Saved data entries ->
══════
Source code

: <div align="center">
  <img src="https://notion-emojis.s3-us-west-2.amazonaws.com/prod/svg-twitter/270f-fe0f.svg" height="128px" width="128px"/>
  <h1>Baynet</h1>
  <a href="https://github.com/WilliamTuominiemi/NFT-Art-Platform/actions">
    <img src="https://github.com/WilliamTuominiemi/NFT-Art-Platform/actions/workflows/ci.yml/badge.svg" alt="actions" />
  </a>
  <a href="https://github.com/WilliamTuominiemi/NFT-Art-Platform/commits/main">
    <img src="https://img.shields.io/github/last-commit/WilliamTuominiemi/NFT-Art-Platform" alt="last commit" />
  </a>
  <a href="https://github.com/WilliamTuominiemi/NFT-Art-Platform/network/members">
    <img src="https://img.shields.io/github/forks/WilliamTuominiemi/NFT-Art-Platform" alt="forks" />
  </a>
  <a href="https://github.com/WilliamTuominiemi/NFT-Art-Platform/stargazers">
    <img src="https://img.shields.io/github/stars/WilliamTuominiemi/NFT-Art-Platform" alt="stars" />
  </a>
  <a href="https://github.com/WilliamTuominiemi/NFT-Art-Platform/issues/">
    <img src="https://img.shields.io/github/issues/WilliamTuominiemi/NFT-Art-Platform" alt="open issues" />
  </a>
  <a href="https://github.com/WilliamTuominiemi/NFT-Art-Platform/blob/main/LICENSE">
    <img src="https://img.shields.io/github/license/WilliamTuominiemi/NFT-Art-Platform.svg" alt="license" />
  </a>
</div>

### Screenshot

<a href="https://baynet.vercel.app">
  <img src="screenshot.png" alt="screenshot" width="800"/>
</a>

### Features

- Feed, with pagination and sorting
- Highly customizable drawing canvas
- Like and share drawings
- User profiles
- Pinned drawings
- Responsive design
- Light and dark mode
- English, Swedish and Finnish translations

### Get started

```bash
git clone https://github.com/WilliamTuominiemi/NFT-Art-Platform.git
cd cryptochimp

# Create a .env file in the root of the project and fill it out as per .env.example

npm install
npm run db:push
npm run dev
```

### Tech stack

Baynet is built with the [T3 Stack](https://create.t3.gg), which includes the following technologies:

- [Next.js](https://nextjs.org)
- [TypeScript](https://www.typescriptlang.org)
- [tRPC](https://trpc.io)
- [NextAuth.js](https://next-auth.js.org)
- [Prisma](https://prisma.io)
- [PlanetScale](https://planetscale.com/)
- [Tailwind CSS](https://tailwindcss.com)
══════
Prompt -> Starting at the line that holds "- Feed, with pagination and sorting", retype each line exactly through the end of the entries, both ends included.

Answer to this exercise ->
- Feed, with pagination and sorting
- Highly customizable drawing canvas
- Like and share drawings
- User profiles
- Pinned drawings
- Responsive design
- Light and dark mode
- English, Swedish and Finnish translations

### Get started

```bash
git clone https://github.com/WilliamTuominiemi/NFT-Art-Platform.git
cd cryptochimp

# Create a .env file in the root of the project and fill it out as per .env.example

npm install
npm run db:push
npm run dev
```

### Tech stack

Baynet is built with the [T3 Stack](https://create.t3.gg), which includes the following technologies:

- [Next.js](https://nextjs.org)
- [TypeScript](https://www.typescriptlang.org)
- [tRPC](https://trpc.io)
- [NextAuth.js](https://next-auth.js.org)
- [Prisma](https://prisma.io)
- [PlanetScale](https://planetscale.com/)
- [Tailwind CSS](https://tailwindcss.com)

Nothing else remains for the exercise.